The progress of discussion had made a material change in the opinions
of many persons with regard to the policy of protection to domestic
agriculture, and the extent to which this policy should be carried.

I had adopted at an early period of my public life, without, I fear,
much serious reflection, the opinions generally prevalent at that time
among men of all parties, as to the justice and necessity of protection
to agriculture.

They were the opinions of Sir Henry Parnell and Mr. Ricardo, of Lord
John Russell and Lord Melbourne, as well as of the Duke of Wellington,
Mr. Canning, and Mr. Huskisson.
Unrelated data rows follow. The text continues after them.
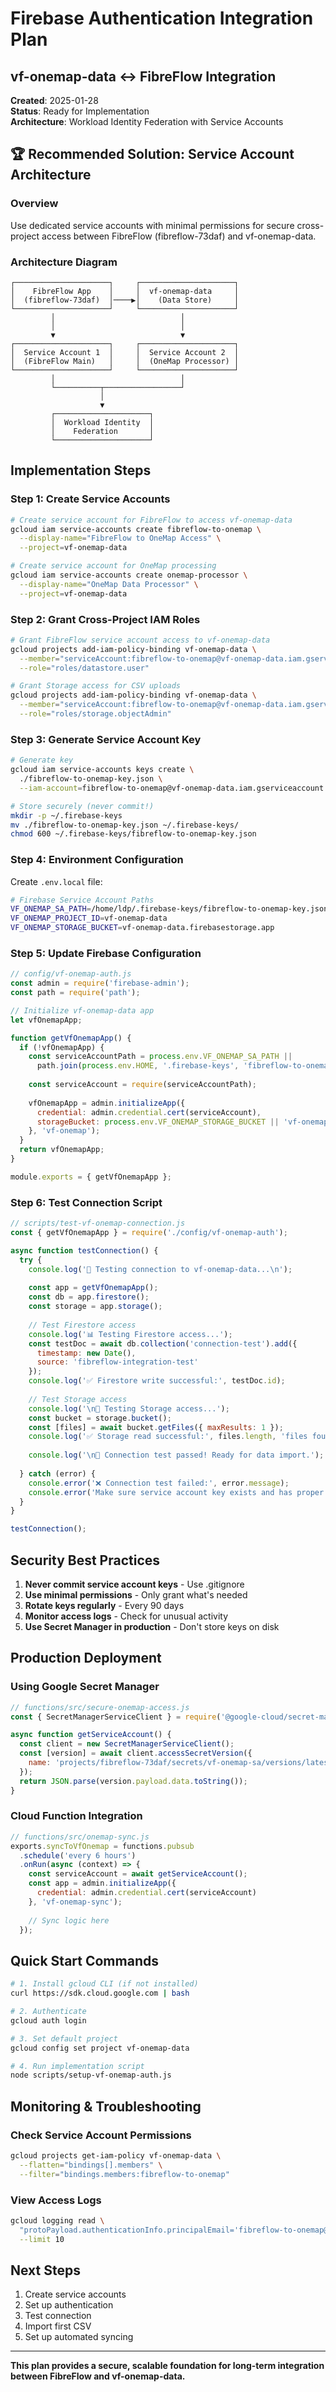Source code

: # Firebase Authentication Integration Plan
## vf-onemap-data ↔ FibreFlow Integration

**Created**: 2025-01-28  
**Status**: Ready for Implementation  
**Architecture**: Workload Identity Federation with Service Accounts

## 🏆 Recommended Solution: Service Account Architecture

### Overview
Use dedicated service accounts with minimal permissions for secure cross-project access between FibreFlow (fibreflow-73daf) and vf-onemap-data.

### Architecture Diagram
```
┌─────────────────────┐     ┌─────────────────────┐
│    FibreFlow App    │     │  vf-onemap-data     │
│  (fibreflow-73daf)  │────▶│    (Data Store)     │
└─────────────────────┘     └─────────────────────┘
         │                            │
         │                            │
         ▼                            ▼
┌─────────────────────┐     ┌─────────────────────┐
│  Service Account 1  │     │  Service Account 2  │
│  (FibreFlow Main)   │     │  (OneMap Processor) │
└─────────────────────┘     └─────────────────────┘
         │                            │
         └──────────┬─────────────────┘
                    │
                    ▼
         ┌─────────────────────┐
         │  Workload Identity  │
         │    Federation       │
         └─────────────────────┘
```

## Implementation Steps

### Step 1: Create Service Accounts

```bash
# Create service account for FibreFlow to access vf-onemap-data
gcloud iam service-accounts create fibreflow-to-onemap \
  --display-name="FibreFlow to OneMap Access" \
  --project=vf-onemap-data

# Create service account for OneMap processing
gcloud iam service-accounts create onemap-processor \
  --display-name="OneMap Data Processor" \
  --project=vf-onemap-data
```

### Step 2: Grant Cross-Project IAM Roles

```bash
# Grant FibreFlow service account access to vf-onemap-data
gcloud projects add-iam-policy-binding vf-onemap-data \
  --member="serviceAccount:fibreflow-to-onemap@vf-onemap-data.iam.gserviceaccount.com" \
  --role="roles/datastore.user"

# Grant Storage access for CSV uploads
gcloud projects add-iam-policy-binding vf-onemap-data \
  --member="serviceAccount:fibreflow-to-onemap@vf-onemap-data.iam.gserviceaccount.com" \
  --role="roles/storage.objectAdmin"
```

### Step 3: Generate Service Account Key

```bash
# Generate key
gcloud iam service-accounts keys create \
  ./fibreflow-to-onemap-key.json \
  --iam-account=fibreflow-to-onemap@vf-onemap-data.iam.gserviceaccount.com

# Store securely (never commit!)
mkdir -p ~/.firebase-keys
mv ./fibreflow-to-onemap-key.json ~/.firebase-keys/
chmod 600 ~/.firebase-keys/fibreflow-to-onemap-key.json
```

### Step 4: Environment Configuration

Create `.env.local` file:
```bash
# Firebase Service Account Paths
VF_ONEMAP_SA_PATH=/home/ldp/.firebase-keys/fibreflow-to-onemap-key.json
VF_ONEMAP_PROJECT_ID=vf-onemap-data
VF_ONEMAP_STORAGE_BUCKET=vf-onemap-data.firebasestorage.app
```

### Step 5: Update Firebase Configuration

```javascript
// config/vf-onemap-auth.js
const admin = require('firebase-admin');
const path = require('path');

// Initialize vf-onemap-data app
let vfOnemapApp;

function getVfOnemapApp() {
  if (!vfOnemapApp) {
    const serviceAccountPath = process.env.VF_ONEMAP_SA_PATH || 
      path.join(process.env.HOME, '.firebase-keys', 'fibreflow-to-onemap-key.json');
    
    const serviceAccount = require(serviceAccountPath);
    
    vfOnemapApp = admin.initializeApp({
      credential: admin.credential.cert(serviceAccount),
      storageBucket: process.env.VF_ONEMAP_STORAGE_BUCKET || 'vf-onemap-data.firebasestorage.app'
    }, 'vf-onemap');
  }
  return vfOnemapApp;
}

module.exports = { getVfOnemapApp };
```

### Step 6: Test Connection Script

```javascript
// scripts/test-vf-onemap-connection.js
const { getVfOnemapApp } = require('./config/vf-onemap-auth');

async function testConnection() {
  try {
    console.log('🔌 Testing connection to vf-onemap-data...\n');
    
    const app = getVfOnemapApp();
    const db = app.firestore();
    const storage = app.storage();
    
    // Test Firestore access
    console.log('📊 Testing Firestore access...');
    const testDoc = await db.collection('connection-test').add({
      timestamp: new Date(),
      source: 'fibreflow-integration-test'
    });
    console.log('✅ Firestore write successful:', testDoc.id);
    
    // Test Storage access
    console.log('\n📁 Testing Storage access...');
    const bucket = storage.bucket();
    const [files] = await bucket.getFiles({ maxResults: 1 });
    console.log('✅ Storage read successful:', files.length, 'files found');
    
    console.log('\n🎉 Connection test passed! Ready for data import.');
    
  } catch (error) {
    console.error('❌ Connection test failed:', error.message);
    console.error('Make sure service account key exists and has proper permissions');
  }
}

testConnection();
```

## Security Best Practices

1. **Never commit service account keys** - Use .gitignore
2. **Use minimal permissions** - Only grant what's needed
3. **Rotate keys regularly** - Every 90 days
4. **Monitor access logs** - Check for unusual activity
5. **Use Secret Manager in production** - Don't store keys on disk

## Production Deployment

### Using Google Secret Manager

```javascript
// functions/src/secure-onemap-access.js
const { SecretManagerServiceClient } = require('@google-cloud/secret-manager');

async function getServiceAccount() {
  const client = new SecretManagerServiceClient();
  const [version] = await client.accessSecretVersion({
    name: 'projects/fibreflow-73daf/secrets/vf-onemap-sa/versions/latest',
  });
  return JSON.parse(version.payload.data.toString());
}
```

### Cloud Function Integration

```javascript
// functions/src/onemap-sync.js
exports.syncToVfOnemap = functions.pubsub
  .schedule('every 6 hours')
  .onRun(async (context) => {
    const serviceAccount = await getServiceAccount();
    const app = admin.initializeApp({
      credential: admin.credential.cert(serviceAccount)
    }, 'vf-onemap-sync');
    
    // Sync logic here
  });
```

## Quick Start Commands

```bash
# 1. Install gcloud CLI (if not installed)
curl https://sdk.cloud.google.com | bash

# 2. Authenticate
gcloud auth login

# 3. Set default project
gcloud config set project vf-onemap-data

# 4. Run implementation script
node scripts/setup-vf-onemap-auth.js
```

## Monitoring & Troubleshooting

### Check Service Account Permissions
```bash
gcloud projects get-iam-policy vf-onemap-data \
  --flatten="bindings[].members" \
  --filter="bindings.members:fibreflow-to-onemap"
```

### View Access Logs
```bash
gcloud logging read \
  "protoPayload.authenticationInfo.principalEmail='fibreflow-to-onemap@vf-onemap-data.iam.gserviceaccount.com'" \
  --limit 10
```

## Next Steps

1. Create service accounts
2. Set up authentication
3. Test connection
4. Import first CSV
5. Set up automated syncing

---

**This plan provides a secure, scalable foundation for long-term integration between FibreFlow and vf-onemap-data.**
I had, however, been a willing party,
both in 1828 and 1842, to the reductions which took place in the amount
of protection fixed by the Corn Law of 1815, a law which was based on
the assumption that wheat could not profitably be grown at a price
lower than eighty shillings a quarter.

One of the first acts of the Government over which I presided (the
Government of August, 1841) was to propose a material change in the
Corn Law of 1828.... That proposal was ultimately adopted, after
considerable discussion in Cabinet, and a Bill was brought into the
House of Commons at an early period of the Session of 1842, which
finally passed into a law, providing for a material diminution in the
amount of the import duties on the several kinds of foreign grain. The
prohibition which then existed on the import of foreign cattle and meat
was removed in the same Session, and their import permitted on moderate
rates of duty. These changes, although they gave little satisfaction to
the most eager opponents of the Corn Law, and were indeed denounced by
some as perfectly nugatory, were not effected without great murmuring
and some open opposition to the Government on the part of many of its

The Duke of Buckingham resigned his seat in the Cabinet rather than be
a party to them, nor was it an easy matter to procure the unanimous
adoption of the measures I proposed by the remaining members of the

During the discussions in Parliament on the Corn Law of 1842 I was
more than once pressed to give a guarantee (so far as a Minister could
give it) that the amount of protection established by that law should
be permanently adhered to; but, although I did not then contemplate
the necessity for further change, I uniformly refused to fetter the
discretion of the Government by any such assurances as those that were
required from me. It is unnecessary for the purposes of this memoir
that I should refer in detail to the events that took place between the
passing of the Corn Bill in 1842 and the close of the Session in 1845.
During that interval the opinions I had previously entertained on the
subject of protection to agriculture had undergone a great change.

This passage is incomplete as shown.